I have blocked outgoing port 25 to prevent spam being sent from my servers.
However, I'm not very familiar with SMTP and I have heard that ports such as 465 and 587 can also be used to send mail, but over TLS.
Should I block those ports as well to prevent spam from being sent? Are there any other ports I should block as well?
Is it safe to ublock 587, SMTP submission port? mentions just 587, but I'm wondering about other ports as well.
Best Answer
Normally ports 465 and 587 require user authentication prior to accepting emails - if this is the case, then you don't need to block these ports (from the purpose of being an open relay), as only users who are authenticated against your system can use them. That said, if you are not opening your system to incoming users, blocking them is a good idea (less access=less security risks).

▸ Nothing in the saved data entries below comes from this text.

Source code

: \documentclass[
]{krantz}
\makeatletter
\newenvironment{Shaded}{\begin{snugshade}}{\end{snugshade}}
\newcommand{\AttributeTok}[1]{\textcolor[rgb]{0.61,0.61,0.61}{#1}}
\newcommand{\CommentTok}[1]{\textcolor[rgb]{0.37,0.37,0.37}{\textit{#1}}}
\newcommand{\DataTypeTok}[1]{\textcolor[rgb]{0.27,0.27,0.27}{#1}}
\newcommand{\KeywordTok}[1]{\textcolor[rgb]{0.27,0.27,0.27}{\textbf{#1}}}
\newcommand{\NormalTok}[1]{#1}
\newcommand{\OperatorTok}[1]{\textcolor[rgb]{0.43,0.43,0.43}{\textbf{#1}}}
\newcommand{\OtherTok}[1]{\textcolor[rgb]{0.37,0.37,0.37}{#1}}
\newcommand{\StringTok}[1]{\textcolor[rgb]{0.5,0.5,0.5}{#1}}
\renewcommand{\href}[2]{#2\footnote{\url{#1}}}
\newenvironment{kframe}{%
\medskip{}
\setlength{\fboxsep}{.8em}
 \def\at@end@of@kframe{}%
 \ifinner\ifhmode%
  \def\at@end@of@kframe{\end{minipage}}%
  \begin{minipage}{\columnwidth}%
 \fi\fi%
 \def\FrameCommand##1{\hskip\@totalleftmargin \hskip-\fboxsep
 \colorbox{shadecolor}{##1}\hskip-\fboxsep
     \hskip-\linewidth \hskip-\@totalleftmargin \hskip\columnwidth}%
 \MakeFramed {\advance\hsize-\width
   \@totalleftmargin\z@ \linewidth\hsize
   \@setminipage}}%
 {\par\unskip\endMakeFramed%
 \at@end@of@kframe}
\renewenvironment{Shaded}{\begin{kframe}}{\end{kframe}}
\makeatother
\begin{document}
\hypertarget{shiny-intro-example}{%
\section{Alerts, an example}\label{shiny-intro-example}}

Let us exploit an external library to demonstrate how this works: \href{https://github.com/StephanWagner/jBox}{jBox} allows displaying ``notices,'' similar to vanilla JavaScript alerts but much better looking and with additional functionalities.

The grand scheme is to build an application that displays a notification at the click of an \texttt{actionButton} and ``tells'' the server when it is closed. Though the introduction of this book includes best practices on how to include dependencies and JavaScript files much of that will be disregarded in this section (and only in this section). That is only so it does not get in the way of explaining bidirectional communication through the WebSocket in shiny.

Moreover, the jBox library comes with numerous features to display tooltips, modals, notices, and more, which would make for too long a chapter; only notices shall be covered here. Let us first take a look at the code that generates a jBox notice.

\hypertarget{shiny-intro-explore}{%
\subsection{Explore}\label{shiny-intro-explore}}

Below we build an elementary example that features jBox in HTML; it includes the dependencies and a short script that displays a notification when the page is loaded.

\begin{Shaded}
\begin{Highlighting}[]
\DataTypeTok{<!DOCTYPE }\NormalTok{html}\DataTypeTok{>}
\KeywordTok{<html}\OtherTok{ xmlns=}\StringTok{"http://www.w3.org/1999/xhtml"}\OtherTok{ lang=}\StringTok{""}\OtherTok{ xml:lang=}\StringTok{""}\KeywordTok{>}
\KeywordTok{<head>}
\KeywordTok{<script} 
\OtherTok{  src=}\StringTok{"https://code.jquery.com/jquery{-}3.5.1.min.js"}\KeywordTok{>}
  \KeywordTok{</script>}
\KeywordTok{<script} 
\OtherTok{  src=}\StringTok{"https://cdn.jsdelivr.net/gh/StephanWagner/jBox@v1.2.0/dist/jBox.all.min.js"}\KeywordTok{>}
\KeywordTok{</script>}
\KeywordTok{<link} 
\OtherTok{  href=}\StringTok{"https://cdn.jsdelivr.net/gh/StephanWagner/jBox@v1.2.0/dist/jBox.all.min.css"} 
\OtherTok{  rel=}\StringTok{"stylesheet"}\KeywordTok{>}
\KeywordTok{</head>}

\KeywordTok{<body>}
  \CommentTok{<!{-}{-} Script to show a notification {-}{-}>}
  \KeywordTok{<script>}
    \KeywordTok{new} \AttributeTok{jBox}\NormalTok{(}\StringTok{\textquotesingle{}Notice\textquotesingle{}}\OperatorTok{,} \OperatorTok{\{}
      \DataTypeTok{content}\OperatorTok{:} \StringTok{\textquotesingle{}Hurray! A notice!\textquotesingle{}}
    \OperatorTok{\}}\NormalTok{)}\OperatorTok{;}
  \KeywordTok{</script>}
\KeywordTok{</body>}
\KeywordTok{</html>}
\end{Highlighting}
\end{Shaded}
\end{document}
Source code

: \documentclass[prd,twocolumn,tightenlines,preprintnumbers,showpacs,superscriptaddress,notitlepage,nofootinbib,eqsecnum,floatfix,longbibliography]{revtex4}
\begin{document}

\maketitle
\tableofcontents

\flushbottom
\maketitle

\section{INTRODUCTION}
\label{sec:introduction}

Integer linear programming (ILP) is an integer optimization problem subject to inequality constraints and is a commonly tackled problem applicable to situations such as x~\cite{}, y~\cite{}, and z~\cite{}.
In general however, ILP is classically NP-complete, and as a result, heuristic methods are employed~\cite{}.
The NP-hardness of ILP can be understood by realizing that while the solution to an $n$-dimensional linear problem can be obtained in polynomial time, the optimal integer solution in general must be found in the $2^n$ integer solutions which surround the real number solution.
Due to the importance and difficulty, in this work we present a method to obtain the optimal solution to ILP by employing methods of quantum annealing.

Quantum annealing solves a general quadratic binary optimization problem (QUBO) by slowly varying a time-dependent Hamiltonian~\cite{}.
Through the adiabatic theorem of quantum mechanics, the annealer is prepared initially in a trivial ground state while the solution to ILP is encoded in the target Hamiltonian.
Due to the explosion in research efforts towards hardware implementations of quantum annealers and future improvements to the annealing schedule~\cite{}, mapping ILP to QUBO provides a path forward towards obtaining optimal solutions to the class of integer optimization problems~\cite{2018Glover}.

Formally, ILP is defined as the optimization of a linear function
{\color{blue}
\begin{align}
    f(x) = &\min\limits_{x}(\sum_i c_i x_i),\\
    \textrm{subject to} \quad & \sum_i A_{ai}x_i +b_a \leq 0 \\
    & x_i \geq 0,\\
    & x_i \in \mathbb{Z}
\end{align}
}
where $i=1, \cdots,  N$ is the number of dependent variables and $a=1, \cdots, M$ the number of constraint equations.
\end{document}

Generally a secure firewall should be built "default deny", and I suggest thats what you do here if you can. You don't need 587 or 465 in order to receive email from other users.
Lastly, assuming your system is not an open relay, your system will most likely send spam if a users account (or a website using the mail server) is compromised. Tightening up the mail server won't help this behaviour - its a matter of educating users and locking down what can send email.
If you need a fallback, you can always attempt to run filters on outgoing mail or farm this task out to a third party provider - but this may well be overkill for your needs.